◆ EXCERPTED DATA:
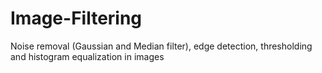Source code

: # Image-Filtering
Noise removal (Gaussian and Median filter), edge detection, thresholding and histogram equalization in images  
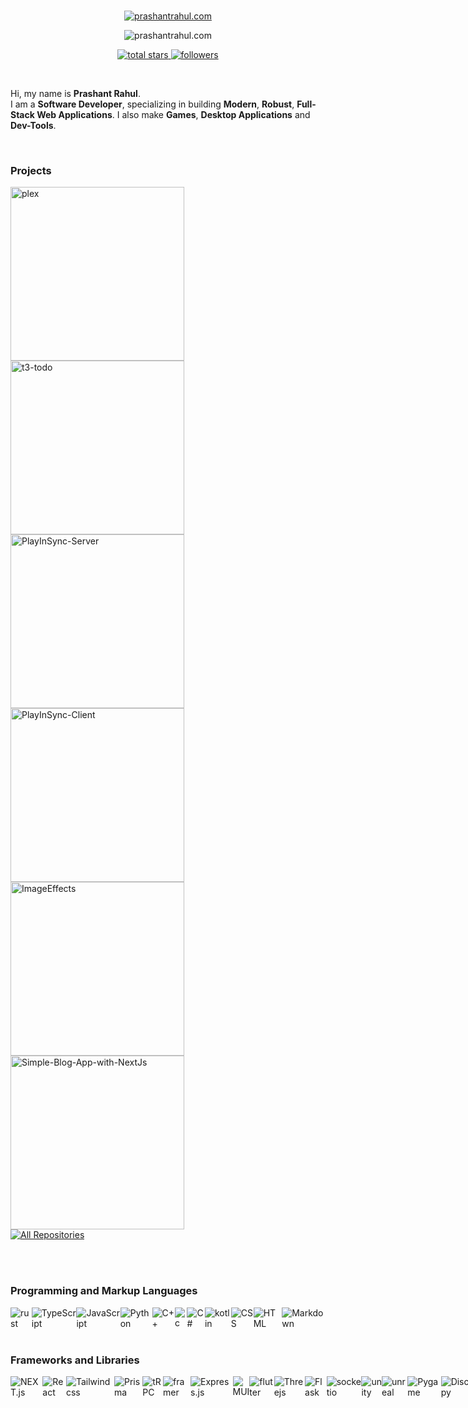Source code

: <br>
<!-- name -->
<p align='center'>
<a href='https://prashantrahul.com' target='_blank'>
<img src="https://readme-typing-svg.demolab.com?font=Nunito+Sans&weight=800&size=35&duration=2000&pause=1000000&color=1DF2DD&center=true&vCenter=true&repeat=false&width=435&height=45&lines=Prashant+Rahul" alt="prashantrahul.com" />
</a>
</p>

<!-- Details -->
<p align='center'>
<img src="https://readme-typing-svg.demolab.com?font=Source+Code+Pro&size=15&pause=400&duration=3000&width=300&center=true&color=21A6A6&lines=Full+Stack+Web+Applications;Games;Desktop+Applications;Dev-Tools" alt="prashantrahul.com" />
</p>

<!-- badges -->
<p align="center">
<a href="https://github.com/prashantrahul141?tab=repositories&sort=stargazers">
<img alt="total stars" title="Total stars on GitHub" src="https://custom-icon-badges.demolab.com/github/stars/prashantrahul141?color=188585&style=for-the-badge&labelColor=2C3840&logo=star"/>
</a>
    
<a href="https://github.com/prashantrahul141?tab=followers">
<img alt="followers" title="Follow me on Github" src="https://custom-icon-badges.demolab.com/github/followers/prashantrahul141?color=188585&labelColor=2C3840&style=for-the-badge&logo=person-add&label=Follow&logoColor=white"/>
</a>

<!-- <a href='https://twitter.com/prashrahul141' target='_blank'>
<img title="Follow me on Twitter" alt="followers"  src="https://custom-icon-badges.demolab.com/twitter/follow/prashrahul141?color=188585&label=%40prashrahul141&logo=twitter&logoColor=white&style=for-the-badge&labelColor=2C3840">
</a> -->
</p>
<br>

Hi, my name is <b>Prashant Rahul</b>.<br>I am a <b>Software Developer</b>, specializing in building <b>Modern</b>, <b>Robust</b>, <b>Full-Stack Web Applications</b>. I also make <b>Games</b>, <b>Desktop Applications</b> and <b>Dev-Tools</b>.

<br>
<!-- Projects -->
<h3>Projects</h3>
 
 <a target='_blank' href="https://github.com/prashantrahul141/plex">
<img width="278"  src="https://denvercoder1-github-readme-stats.vercel.app/api/pin/?username=prashantrahul141&repo=plex&theme=react&bg_color=1F222E&title_color=1DF2DD&icon_color=F8D866&hide_border=true&show_description=true&count_private=true&border_radius=6" alt="plex"/>
</a>

<a target='_blank' href="https://github.com/prashantrahul141/t3-todo">
<img width="278" src="https://denvercoder1-github-readme-stats.vercel.app/api/pin/?username=prashantrahul141&repo=t3-todo&theme=react&bg_color=1F222E&title_color=1DF2DD&icon_color=F8D866&hide_border=true&show_description=true&count_private=true&border_radius=6" alt="t3-todo"/>
</a>
<br>

<a target='_blank' href="https://github.com/prashantrahul141/PlayInSync-Server">
<img width="278" src="https://denvercoder1-github-readme-stats.vercel.app/api/pin/?username=prashantrahul141&repo=PlayInSync-Server&theme=react&bg_color=1F222E&title_color=1DF2DD&icon_color=F8D866&hide_border=true&show_description=true&count_private=true&border_radius=6" alt="PlayInSync-Server"/>
</a>

<a target='_blank' href="https://github.com/prashantrahul141/PlayInSync-Client">
<img width="278" src="https://denvercoder1-github-readme-stats.vercel.app/api/pin/?username=prashantrahul141&repo=PlayInSync-Client&theme=react&bg_color=1F222E&title_color=1DF2DD&icon_color=F8D866&hide_border=true&show_description=true&count_private=true&border_radius=6" alt="PlayInSync-Client"/>
</a>

<br>

<a target='_blank' href="https://github.com/prashantrahul141/ImageEffects">
<img width="278"  src="https://denvercoder1-github-readme-stats.vercel.app/api/pin/?username=prashantrahul141&repo=ImageEffects&theme=react&bg_color=1F222E&title_color=1DF2DD&icon_color=F8D866&hide_border=true&show_description=true&count_private=true&border_radius=6" alt="ImageEffects"/>
</a>

<a target='_blank' href="https://github.com/prashantrahul141/Simple-Blog-App-with-NEXTJS">
<img width="278"  src="https://denvercoder1-github-readme-stats.vercel.app/api/pin/?username=prashantrahul141&repo=Simple-Blog-App-with-NEXTJS&theme=react&bg_color=1F222E&title_color=1DF2DD&icon_color=F8D866&hide_border=true&show_description=true&count_private=true&border_radius=6" alt="Simple-Blog-App-with-NextJs"/>
</a>
<br>
<a href="https://github.com/prashantrahul141?tab=repositories"><img alt="All Repositories" title="All Repositories" src="https://custom-icon-badges.demolab.com/badge/-Click%20Here%20For%20All%20My%20Repos-1F222E?style=for-the-badge&logoColor=1DF2DD&logo=repo&border_radius=6"/></a>

<!-- fav tools -->
<!-- <summary><h2>️My Favourite Tools</h2></summary> -->
<br><br>
<h3>Programming and Markup Languages</h3>
<div style="display: flex">
<img alt="rust" src="https://custom-icon-badges.demolab.com/badge/rust-04211e?logo=rust&logoColor=1DF2DD&style=for-the-badge">
<img alt="TypeScript" src="https://img.shields.io/badge/TypeScript-04211e.svg?logo=typescript&logoColor=1DF2DD&style=for-the-badge">
<img alt="JavaScript" src="https://img.shields.io/badge/JavaScript-04211e.svg?logo=javascript&logoColor=1DF2DD&style=for-the-badge">
<img alt="Python" src="https://img.shields.io/badge/Python-04211e.svg?logo=python&logoColor=1DF2DD&style=for-the-badge">
<img alt="C++" src="https://custom-icon-badges.demolab.com/badge/C++-04211e.svg?logo=cpp2&logoColor=1DF2DD&style=for-the-badge">
<img alt="c" src="https://img.shields.io/badge/c-04211e.svg?logo=c&logoColor=1DF2DD&style=for-the-badge">
<img alt="C#" src="https://custom-icon-badges.demolab.com/badge/C%23-04211e.svg?logo=cs2&logoColor=1DF2DD&style=for-the-badge">
<img alt="kotlin" src="https://custom-icon-badges.demolab.com/badge/kotlin-04211e?logo=kotlin&logoColor=1DF2DD&style=for-the-badge">
<img alt="CSS" src="https://img.shields.io/badge/CSS-04211e.svg?logo=css3&logoColor=1DF2DD&style=for-the-badge">
<img alt="HTML" src="https://img.shields.io/badge/HTML-04211e.svg?logo=html5&logoColor=1DF2DD&style=for-the-badge">
<img alt="Markdown" src="https://img.shields.io/badge/Markdown-04211e.svg?logo=markdown&logoColor=1DF2DD&style=for-the-badge">
</div>
<br>
<h3>Frameworks and Libraries</h3>
<div style="display: flex">
<img alt="NEXT.js" src="https://img.shields.io/badge/NextJS-04211e.svg?logo=nextdotjs&logoColor=1DF2DD&style=for-the-badge">
<img alt="React" src="https://img.shields.io/badge/React-04211e.svg?logo=react&logoColor=1DF2DD&style=for-the-badge">
<img alt="Tailwindcss" src="https://img.shields.io/badge/Tailwindcss-04211e.svg?logo=tailwindcss&logoColor=1DF2DD&style=for-the-badge">
<img alt="Prisma" src="https://img.shields.io/badge/Prisma-04211e.svg?logo=prisma&logoColor=1DF2DD&style=for-the-badge">
<img alt="tRPC" src="https://img.shields.io/badge/tRPC-04211e.svg?logo=trpc&logoColor=1DF2DD&style=for-the-badge">
<img alt="framer" src="https://img.shields.io/badge/framer-04211e.svg?logo=framer&logoColor=1DF2DD&style=for-the-badge">
<img alt="Express.js" src="https://img.shields.io/badge/Express.js-04211e.svg?logo=express&logoColor=1DF2DD&style=for-the-badge">
<img alt="MUI" src="https://img.shields.io/badge/MUI-04211e.svg?logo=mui&logoColor=1DF2DD&style=for-the-badge">
<img alt="flutter" src="https://img.shields.io/badge/flutter-04211e.svg?logo=flutter&logoColor=1DF2DD&style=for-the-badge">
<img alt="Threejs" src="https://img.shields.io/badge/Three.js-04211e.svg?logo=Threedotjs&logoColor=1DF2DD&style=for-the-badge">
<img alt="Flask" src="https://img.shields.io/badge/Flask-04211e.svg?logo=flask&logoColor=1DF2DD&style=for-the-badge">
<img alt="socketio" src="https://img.shields.io/badge/socketdotio-04211e.svg?logo=socketdotio&logoColor=1DF2DD&style=for-the-badge">
<img alt="unity" src="https://custom-icon-badges.demolab.com/badge/unity-04211e.svg?logo=unity&logoColor=1DF2DD&style=for-the-badge">
<img alt="unreal" src="https://img.shields.io/badge/unreal-04211e.svg?logo=unrealengine&logoColor=1DF2DD&style=for-the-badge">
<img alt="Pygame" src="https://custom-icon-badges.demolab.com/badge/Pygame-04211e.svg?logo=pygame&logoColor=1DF2DD&style=for-the-badge">
<img alt="Discord.py" src="https://custom-icon-badges.demolab.com/badge/Discord.py-04211e.svg?logo=dpy&logoColor=1DF2DD&style=for-the-badge">
</div>

<br>
<!-- <h4>🗄️ Databases and Cloud Hosting</h4>
<img alt="Vercel" src="https://img.shields.io/badge/Vercel-04211e.svg?logo=vercel&logoColor=1DF2DD&style=for-the-badge">
<img alt="railway" src="https://img.shields.io/badge/Railway-04211e.svg?logo=railway&logoColor=1DF2DD&style=for-the-badge">
<img alt="Netlify" src="https://img.shields.io/badge/Netlify-04211e.svg?logo=Netlify&logoColor=1DF2DD&style=for-the-badge">
<img alt="GitHub Pages" src="https://img.shields.io/badge/GitHub%20Pages-04211e.svg?logo=github&logoColor=1DF2DD&style=for-the-badge">
<img alt="Heroku" src="https://img.shields.io/badge/Heroku-04211e.svg?logo=heroku&logoColor=1DF2DD&style=for-the-badge">
<img alt="MongoDB" src ="https://img.shields.io/badge/MongoDB-04211e.svg?logo=mongodb&logoColor=1DF2DD&style=for-the-badge">
<img alt="MySQL" src="https://img.shields.io/badge/MySQL-04211e.svg?logo=mysql&logoColor=1DF2DD&style=for-the-badge">
<img alt="PostgreSQL" src ="https://img.shields.io/badge/PostgreSQL-04211e.svg?logo=postgresql&logoColor=1DF2DD&style=for-the-badge">
<img alt="Repl.it" src="https://img.shields.io/badge/Repl.it-04211e.svg?logo=Replit&logoColor=1DF2DD&style=for-the-badge">
<img alt="SQLite" src ="https://img.shields.io/badge/SQLite-04211e.svg?logo=sqlite&logoColor=1DF2DD&style=for-the-badge">
<br>
<h4>💻 Software and Tools</h4>
<img alt="Git" src="https://img.shields.io/badge/Git-04211e.svg?logo=git&logoColor=1DF2DD&style=for-the-badge">
<img alt="Visual Studio Code" src="https://img.shields.io/badge/Visual%20Studio%20Code-04211e.svg?logo=visual-studio-code&logoColor=1DF2DD&style=for-the-badge">
<img alt="Visual Studio" src="https://img.shields.io/badge/Visual%20Studio-04211e.svg?logo=visual-studio&logoColor=1DF2DD&style=for-the-badge">
<img alt="Sublime Text" src="https://img.shields.io/badge/Sublime%20Text-04211e.svg?logo=sublimetext&logoColor=1DF2DD&style=for-the-badge">
<img alt="Postman" src="https://img.shields.io/badge/Postman-04211e?logo=postman&logoColor=1DF2DD&style=for-the-badge">
<img alt="Terminal" src="https://img.shields.io/badge/Windows%20Terminal-04211e.svg?logo=windowsterminal&logoColor=1DF2DD&style=for-the-badge">
<img alt="Bitwarden" src="https://img.shields.io/badge/-Bitwarden-04211e?logo=bitwarden&logoColor=1DF2DD&style=for-the-badge">
<img alt="ASeprite" src="https://img.shields.io/badge/-Aseprite-04211e?logo=aseprite&logoColor=1DF2DD&style=for-the-badge">
<img alt="Gimp" src="https://img.shields.io/badge/-Gimp-04211e?logo=gimp&logoColor=1DF2DD&style=for-the-badge">
<img alt="Brave" src="https://img.shields.io/badge/-Brave-04211e?logo=brave&logoColor=1DF2DD&style=for-the-badge">
<img alt="Dark Reader" src="https://img.shields.io/badge/-Dark%20Reader-04211e?logo=dark-reader&logoColor=1DF2DD&style=for-the-badge">
<img alt="Android Studio" src="https://img.shields.io/badge/Android%20Studio-04211e.svg?logo=android-studio&logoColor=1DF2DD&style=for-the-badge">
<img alt="Audacity" src="https://img.shields.io/badge/-Audacity-04211e.svg?logo=audacity&logoColor=1DF2DD&style=for-the-badge"> -->

<!-- <br> -->
<!-- Github details
<summary><h2>📊 Github Stats and Activity</h2></summary>
<h4>🔥 Streak Stats</h4>
<img src='https://streak-stats.demolab.com?user=prashantrahul141&theme=dark&hide_border=true&border_radius=8&stroke=188585&ring=1DF2DD&currStreakLabel=1DF2DD&fire=B2F2EE&sideLabels=18C5B4&background=1F222E'/>
<h4>💻 GitHub Profile Stats</h4>
<img alt="Prashant's Top Languages" src="https://denvercoder1-github-readme-stats.vercel.app/api/top-langs/?username=prashantrahul141&langs_count=8&layout=compact&theme=react&hide_border=true&bg_color=1F222E&title_color=1DF2DD&icon_color=F8D866&hide=Jupyter%20Notebook&border_radius=8" height="192px"/>
<br>
<img alt="Prashant's Github Stats" src="https://denvercoder1-github-readme-stats.vercel.app/api/?username=prashantrahul141&show_icons=true&include_all_commits=true&count_private=true&theme=react&hide_border=true&bg_color=1F222E&title_color=1DF2DD&icon_color=F8D866&border_radius=8" height="192px"/>
<br>
<img alt="Prashant's Activity Graph" src="https://github-readme-activity-graph.vercel.app/graph/?username=prashantrahul141&bg_color=1F222E&color=21A6A6&line=1DF2DD&point=F8D866&hide_border=true&title_color=1DF2DD&radius=10&area=true&area_color=21a6a6&border_radius=8" />
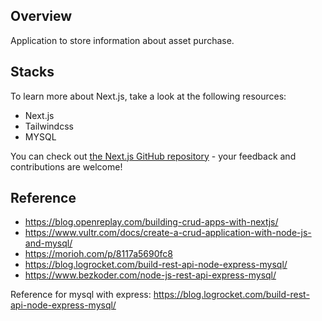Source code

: ## Overview

Application to store information about asset purchase. 


## Stacks

To learn more about Next.js, take a look at the following resources:

- Next.js
- Tailwindcss
- MYSQL

You can check out [the Next.js GitHub repository](https://github.com/vercel/next.js/) - your feedback and contributions are welcome!

## Reference

- https://blog.openreplay.com/building-crud-apps-with-nextjs/
- https://www.vultr.com/docs/create-a-crud-application-with-node-js-and-mysql/
- https://morioh.com/p/8117a5690fc8
- https://blog.logrocket.com/build-rest-api-node-express-mysql/
- https://www.bezkoder.com/node-js-rest-api-express-mysql/

Reference for mysql with express: https://blog.logrocket.com/build-rest-api-node-express-mysql/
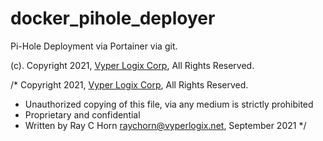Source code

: # docker_pihole_deployer

Pi-Hole Deployment via Portainer via git.

(c). Copyright 2021, [Vyper Logix Corp](http://www.vyperlogix.com), All Rights Reserved.

/* Copyright 2021, [Vyper Logix Corp](http://www.vyperlogix.com), All Rights Reserved.
 * Unauthorized copying of this file, via any medium is strictly prohibited
 * Proprietary and confidential
 * Written by Ray C Horn <raychorn@vyperlogix.net>, September 2021
 */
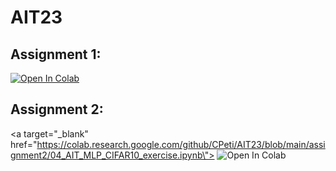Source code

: # AIT23

## Assignment 1:

<a target="_blank" href="https://colab.research.google.com/github/CPeti/AIT23/blob/main/assignment1/assignment1.ipynb">
  <img src="https://colab.research.google.com/assets/colab-badge.svg" alt="Open In Colab"/>
</a>

## Assignment 2:

<a target="_blank" href=\"https://colab.research.google.com/github/CPeti/AIT23/blob/main/assignment2/04_AIT_MLP_CIFAR10_exercise.ipynb\">
  <img src="https://colab.research.google.com/assets/colab-badge.svg" alt="Open In Colab"/>
</a>
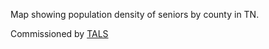 Map showing population density of seniors by county in TN.

Commissioned by [TALS](https://www.tals.org/)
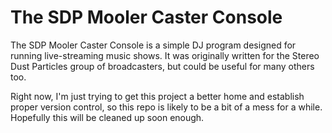 # The SDP Mooler Caster Console

The SDP Mooler Caster Console is a simple DJ program designed for running live-streaming music shows.
It was originally written for the Stereo Dust Particles group of broadcasters, but could be useful for
many others too.

Right now, I'm just trying to get this project a better home and establish proper version control, so
this repo is likely to be a bit of a mess for a while.  Hopefully this will be cleaned up soon enough.
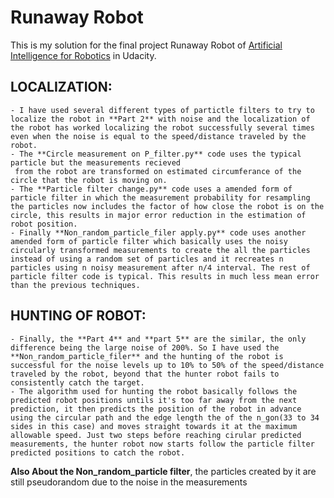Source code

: # Runaway Robot

This is my solution for the final project Runaway Robot of
[Artificial Intelligence for Robotics](https://www.udacity.com/course/artificial-intelligence-for-robotics--cs373)
in Udacity.

## LOCALIZATION:
    - I have used several different types of partictle filters to try to localize the robot in **Part 2** with noise and the localization of the robot has worked localizing the robot successfully several times even when the noise is equal to the speed/distance traveled by the robot.
    - The **Circle measurement on P_filter.py** code uses the typical particle but the measurements recieved
     from the robot are transformed on estimated circumferance of the circle that the robot is moving on.
    - The **Particle filter change.py** code uses a amended form of particle filter in which the measurement probability for resampling the particles now includes the factor of how close the robot is on the circle, this results in major error reduction in the estimation of robot position.
    - Finally **Non_random_particle_filer apply.py** code uses another amended form of particle filter which basically uses the noisy circularly transformed measurements to create the all the particles instead of using a random set of particles and it recreates n particles using n noisy measurement after n/4 interval. The rest of particle filter code is typical. This results in much less mean error than the previous techniques.

## HUNTING OF ROBOT:
    - Finally, the **Part 4** and **part 5** are the similar, the only difference being the large noise of 200%. So I have used the  **Non_random_particle_filer** and the hunting of the robot is successful for the noise levels up to 10% to 50% of the speed/distance traveled by the robot, beyond that the hunter robot fails to consistently catch the target.
    - The algorithm used for hunting the robot basically follows the predicted robot positions untils it's too far away from the next prediction, it then predicts the position of the robot in advance using the circular path and the edge length the of the n_gon(33 to 34 sides in this case) and moves straight towards it at the maximum allowable speed. Just two steps before reaching cirular predicted measurements, the hunter robot now starts follow the particle filter predicted positions to catch the robot.

**Also About the Non_random_particle filter**, the particles created by it are still pseudorandom due to the noise in the measurements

◆ TASK GOAL:
Your answer must be a copy of every line in the data above that holds the string "Reserved".

◆ ANSWER TO THIS PROBLEM:
(c). Copyright 2021, [Vyper Logix Corp](http://www.vyperlogix.com), All Rights Reserved.
/* Copyright 2021, [Vyper Logix Corp](http://www.vyperlogix.com), All Rights Reserved.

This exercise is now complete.